Lunch Seminar Talk by Marko Vukolic, IBM Research: XFT: Practical System Reliability Beyond Crashes

27.02.2015 12:15

Marko Vukolic, IBM Research Rüschlikon

Title: XFT: Practical System Reliability Beyond Crashes

27.2.2015 12:15

CAB  E 72


The number of nines of reliability is possibly the key characteristic of a modern distributed system. As an illustration, a 5-nines reliability of a system means that the system is up and running 99.999% of the time. Increasing the number of nines of reliability is a difficult and fundamental problem in distributed computing in the face of different machine and network faults.

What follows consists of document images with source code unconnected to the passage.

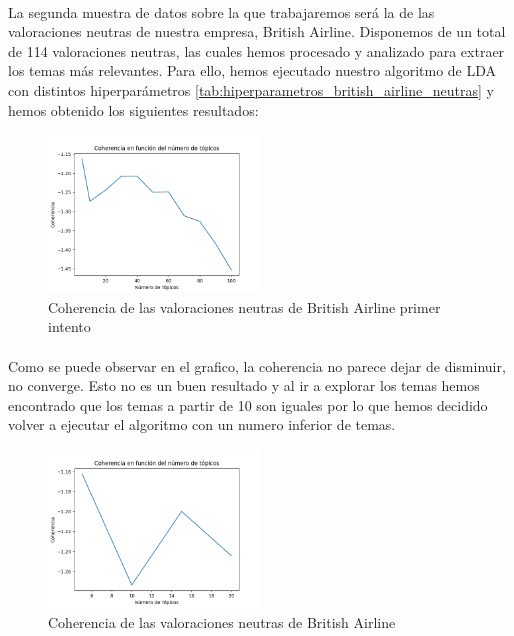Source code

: \documentclass{report}
\begin{document}
{{                    \paragraph*{}{
                        La segunda muestra de datos sobre la que trabajaremos será la de las valoraciones neutras de nuestra empresa, British Airline.
                        Disponemos de un total de 114 valoraciones neutras, las cuales hemos procesado y analizado para extraer los temas más relevantes.
                        Para ello, hemos ejecutado nuestro algoritmo de LDA con distintos hiperparámetros \ref{tab:hiperparametros_british_airline_neutras} y hemos obtenido los siguientes resultados:
                    }
                    \begin{figure}[H]
                        \centering
                        \includegraphics[width=0.5\textwidth]{./img/british_airline_neutras1.png}
                        \caption{Coherencia de las valoraciones neutras de British Airline primer intento}
                    \end{figure}
                    \paragraph*{}{
                        Como se puede observar en el grafico, la coherencia no parece dejar de disminuir, no converge.
                        Esto no es un buen resultado y al ir a explorar los temas hemos encontrado que los temas a partir de 10 son iguales por lo que hemos decidido volver a ejecutar el algoritmo con un numero inferior de temas.
                    }
                    \begin{figure}[H]
                        \centering
                        \includegraphics[width=0.5\textwidth]{./img/british_airline_neutras2.png}
                        \caption{Coherencia de las valoraciones neutras de British Airline}
                    \end{figure}
}}
\end{document}
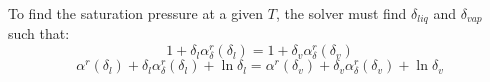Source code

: To find the saturation pressure at a given $T$, the solver must find $\delta_{liq}$ and $\delta_{vap}$ such that:
\begin{equation}
1 + \delta_l \alpha_{\delta}^r(\delta_l) = 1 + \delta_v \alpha_{\delta}^r(\delta_v)
\end{equation}
\begin{equation}
\alpha^r(\delta_l) + \delta_l \alpha_{\delta}^r(\delta_l) + \ln \delta_l = \alpha^r(\delta_v) + \delta_v \alpha_{\delta}^r(\delta_v) + \ln \delta_v
\end{equation}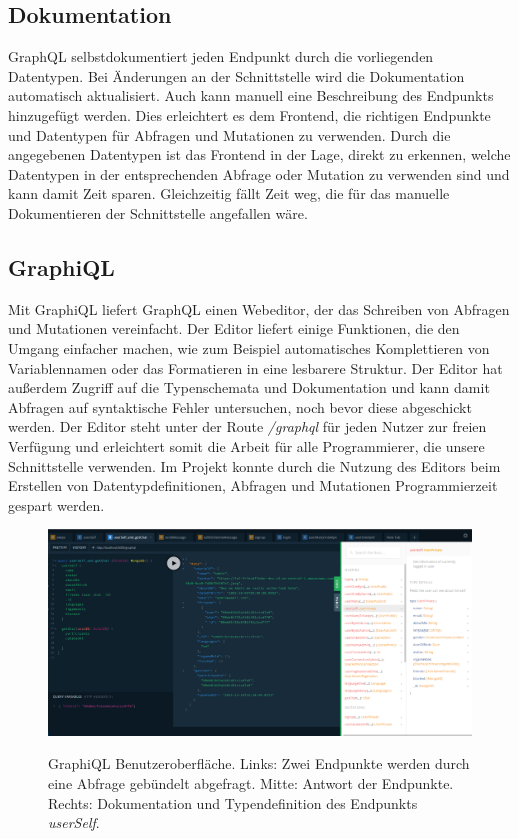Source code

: \subsection{Dokumentation}
GraphQL selbstdokumentiert jeden Endpunkt durch die vorliegenden Datentypen.
Bei Änderungen an der Schnittstelle wird die Dokumentation automatisch aktualisiert. Auch kann manuell eine Beschreibung des Endpunkts hinzugefügt werden. Dies erleichtert es dem Frontend, die richtigen Endpunkte und Datentypen für Abfragen und Mutationen zu verwenden. Durch die angegebenen Datentypen ist das Frontend in der Lage, direkt zu erkennen, welche Datentypen in der entsprechenden Abfrage oder Mutation zu verwenden sind und kann damit Zeit sparen.
Gleichzeitig fällt Zeit weg, die für das manuelle Dokumentieren der Schnittstelle angefallen wäre.

\subsection{GraphiQL}
Mit GraphiQL liefert GraphQL einen Webeditor, der das Schreiben von Abfragen und Mutationen vereinfacht.
Der Editor liefert einige Funktionen, die den Umgang einfacher machen, wie zum Beispiel automatisches Komplettieren von Variablennamen oder das Formatieren in eine lesbarere Struktur.
Der Editor hat außerdem Zugriff auf die Typenschemata und Dokumentation und kann damit Abfragen auf syntaktische Fehler untersuchen, noch bevor diese abgeschickt werden.
Der Editor steht unter der Route \textit{/graphql} für jeden Nutzer zur freien Verfügung und erleichtert somit die Arbeit für alle Programmierer, die unsere Schnittstelle verwenden.
Im Projekt konnte durch die Nutzung des Editors beim Erstellen von Datentypdefinitionen, Abfragen und Mutationen Programmierzeit gespart werden.

\begin{figure}
	\centering
    \includegraphics[width=\textwidth]{sources/graphiql.png}\cite{}
	\caption{GraphiQL Benutzeroberfläche. Links: Zwei Endpunkte werden durch eine Abfrage gebündelt abgefragt. Mitte: Antwort der Endpunkte. Rechts: Dokumentation und Typendefinition des Endpunkts \textit{userSelf}.}
	\label{fig:gql:1}
\end{figure}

State-of-the-art distributed systems that power modern clouds, guarantee several nines of reliability by employing sophisticated distributed protocols that tolerate network faults (partitions) and crash machine faults. However, in modern large-scale cloud systems, tolerating only machines and components that crash is simply not sufficient. Machines tend to fail in complex ways, and non-crash faults (e.g,. bugs, data corruptions, hardware errors) are becoming a real problem. Byzantine fault-tolerance (BFT), that promises to handle such faults, is practically useless even after 30 years of research due to its resource and operation cost. This cost has to do with BFT considering a practically irrelevant adversary that can control both the non-crash faulty machines and the entire network at will.

In this talk we propose XFT (as in "cross fault tolerance"), a novel and disruptive approach to building reliable distributed systems, that decouples faults *across* machine and network faults dimensions, treating machine and network faults independently. As the showcase for XFT, we present Paxos++: the first state-machine replication protocol in the XFT model. Paxos++ efficiently tolerates faults beyond crashes, featuring many more nines of reliability than the celebrated Paxos protocol, without impacting its performance and resource/operation costs.